Turkish politician (born 1967)

Meral Danış Beştaş (born 5 April 1967) is a Kurdish politician from the Peoples' Democratic Party (HDP), who has served as a Member of Parliament since 23 June 2015.

== Early life and education ==
Born in Mardin, Beştaş graduated from Dicle University Faculty of Law in 1990. She was detained on the 16 November 1993, together with her husband, accused of being a courier for the PKK. Between the 15 November 1993 and 21 December 1993, 16 lawyers who defended clients accused of being affiliated with the PKK were detained. Beştaş was released on the 10 December 1993 together with 12 other lawyers. All 16 lawyers alleged that due to their detention their rights were violated, and they filed a complaint at the European Commission of Human Rights. In 2003 she was granted with an indemnification of 14.000 Euros for having been unlawfully detained for 24 days.

== Political career ==
She is currently a co-deputy president of the HDP, and was elected as a HDP Member of Parliament at the June 2015 general election and has been reelected in the November 2015 and the June 2018 general election.

=== Political views ===
She is in favor of the abolishment of the law which prohibits to insult the Turkish president and is of the view that politicians in general should be able to be insulted. Beştaş is of the view that the closure case against the HDP is motivated by the Justice and Development Party (AKP), which itself had survived a closure case in 2008.
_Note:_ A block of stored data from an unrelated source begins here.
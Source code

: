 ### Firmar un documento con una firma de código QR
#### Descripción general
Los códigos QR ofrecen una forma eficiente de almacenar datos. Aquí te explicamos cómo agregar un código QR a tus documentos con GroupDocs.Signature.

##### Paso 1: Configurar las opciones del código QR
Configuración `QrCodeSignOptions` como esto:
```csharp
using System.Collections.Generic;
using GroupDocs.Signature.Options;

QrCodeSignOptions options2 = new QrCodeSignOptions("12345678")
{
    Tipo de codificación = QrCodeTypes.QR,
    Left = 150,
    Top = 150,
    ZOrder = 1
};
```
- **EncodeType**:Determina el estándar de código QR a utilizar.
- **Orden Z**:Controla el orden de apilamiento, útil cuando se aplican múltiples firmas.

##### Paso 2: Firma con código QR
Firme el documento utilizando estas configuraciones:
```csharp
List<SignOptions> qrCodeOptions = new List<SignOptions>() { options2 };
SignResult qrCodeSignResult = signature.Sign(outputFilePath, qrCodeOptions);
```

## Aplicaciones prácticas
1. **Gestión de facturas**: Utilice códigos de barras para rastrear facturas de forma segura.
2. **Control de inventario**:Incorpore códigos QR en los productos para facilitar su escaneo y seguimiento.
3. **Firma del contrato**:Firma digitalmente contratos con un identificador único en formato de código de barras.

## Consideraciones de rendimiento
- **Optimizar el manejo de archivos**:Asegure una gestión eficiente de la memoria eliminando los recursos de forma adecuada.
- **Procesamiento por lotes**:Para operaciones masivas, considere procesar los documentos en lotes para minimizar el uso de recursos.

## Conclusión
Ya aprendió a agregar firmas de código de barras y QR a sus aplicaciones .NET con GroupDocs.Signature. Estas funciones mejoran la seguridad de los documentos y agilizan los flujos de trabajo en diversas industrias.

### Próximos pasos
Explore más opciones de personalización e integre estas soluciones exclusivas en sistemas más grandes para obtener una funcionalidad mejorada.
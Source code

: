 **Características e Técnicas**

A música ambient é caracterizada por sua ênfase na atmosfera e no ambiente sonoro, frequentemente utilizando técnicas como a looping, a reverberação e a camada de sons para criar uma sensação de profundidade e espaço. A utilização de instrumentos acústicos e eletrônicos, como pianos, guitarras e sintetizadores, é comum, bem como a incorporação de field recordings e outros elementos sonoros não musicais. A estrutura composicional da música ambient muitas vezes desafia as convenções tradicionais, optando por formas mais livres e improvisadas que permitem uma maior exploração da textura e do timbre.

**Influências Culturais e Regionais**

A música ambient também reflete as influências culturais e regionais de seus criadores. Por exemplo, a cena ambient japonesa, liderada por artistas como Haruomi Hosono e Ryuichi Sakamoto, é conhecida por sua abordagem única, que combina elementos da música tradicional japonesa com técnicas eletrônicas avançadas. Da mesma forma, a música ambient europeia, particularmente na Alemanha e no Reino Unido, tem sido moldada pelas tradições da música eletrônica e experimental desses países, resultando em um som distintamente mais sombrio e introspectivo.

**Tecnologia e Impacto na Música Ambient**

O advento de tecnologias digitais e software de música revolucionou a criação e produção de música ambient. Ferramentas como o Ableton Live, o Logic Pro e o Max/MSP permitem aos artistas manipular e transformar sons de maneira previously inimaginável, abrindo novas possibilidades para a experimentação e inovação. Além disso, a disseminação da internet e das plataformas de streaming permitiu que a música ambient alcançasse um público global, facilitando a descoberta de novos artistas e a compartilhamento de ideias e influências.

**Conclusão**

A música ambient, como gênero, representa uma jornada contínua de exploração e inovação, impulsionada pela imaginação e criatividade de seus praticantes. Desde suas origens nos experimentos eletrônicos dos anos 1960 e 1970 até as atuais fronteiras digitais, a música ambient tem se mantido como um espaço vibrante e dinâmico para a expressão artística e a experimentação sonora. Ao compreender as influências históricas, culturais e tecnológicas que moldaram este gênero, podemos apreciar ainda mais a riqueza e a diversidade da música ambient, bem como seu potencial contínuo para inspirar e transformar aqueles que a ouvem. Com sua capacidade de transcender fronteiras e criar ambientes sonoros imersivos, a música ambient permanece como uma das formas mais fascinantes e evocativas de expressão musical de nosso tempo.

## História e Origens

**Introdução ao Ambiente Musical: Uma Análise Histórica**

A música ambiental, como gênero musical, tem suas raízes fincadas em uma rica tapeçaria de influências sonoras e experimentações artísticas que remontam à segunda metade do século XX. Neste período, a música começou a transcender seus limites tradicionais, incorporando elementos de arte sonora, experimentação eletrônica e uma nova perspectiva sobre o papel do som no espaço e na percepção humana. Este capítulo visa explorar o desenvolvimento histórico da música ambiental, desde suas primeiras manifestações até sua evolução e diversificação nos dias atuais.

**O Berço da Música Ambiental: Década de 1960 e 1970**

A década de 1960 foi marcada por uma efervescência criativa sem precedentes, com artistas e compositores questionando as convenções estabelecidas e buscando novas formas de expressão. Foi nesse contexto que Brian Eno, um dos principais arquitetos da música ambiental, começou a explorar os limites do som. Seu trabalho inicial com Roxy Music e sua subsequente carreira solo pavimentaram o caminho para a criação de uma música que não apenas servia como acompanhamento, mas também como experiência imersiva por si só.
=== Political prosecution ===
She was arrested on 30 January 2017, accused of having taken part in a HDP board meeting during which, the prosecution believes, it was decided by the HDP to call for protests in support of the YPG fighting against the Islamic State in Kobanî. She was released on 21 April 2017 pending trial. In 2018 the constitutional court ordered the Turkish treasury to pay Beştaş 20'000 Turkish lira for having been imprisoned unjustly; as, even though Beştaş was a board member, it was not proven she voted in favor of the protests. Turkish prosecutors announced on 13 February 2018 that they were seeking a 25-year prison term for Beştaş. On 17 March 2021, the State Prosecutor before the Court of Cassation of Turkey Bekir Şahin filed a lawsuit before the Constitutional Court demanding for her and 686 other HDP politicians a five-year ban to engage in politics. The lawsuit was filed jointly with a request for a closure of the HDP due to the party's alleged organizational links with the PKK.

== Personal life ==
Meral Danış Beştaş is married and has two children.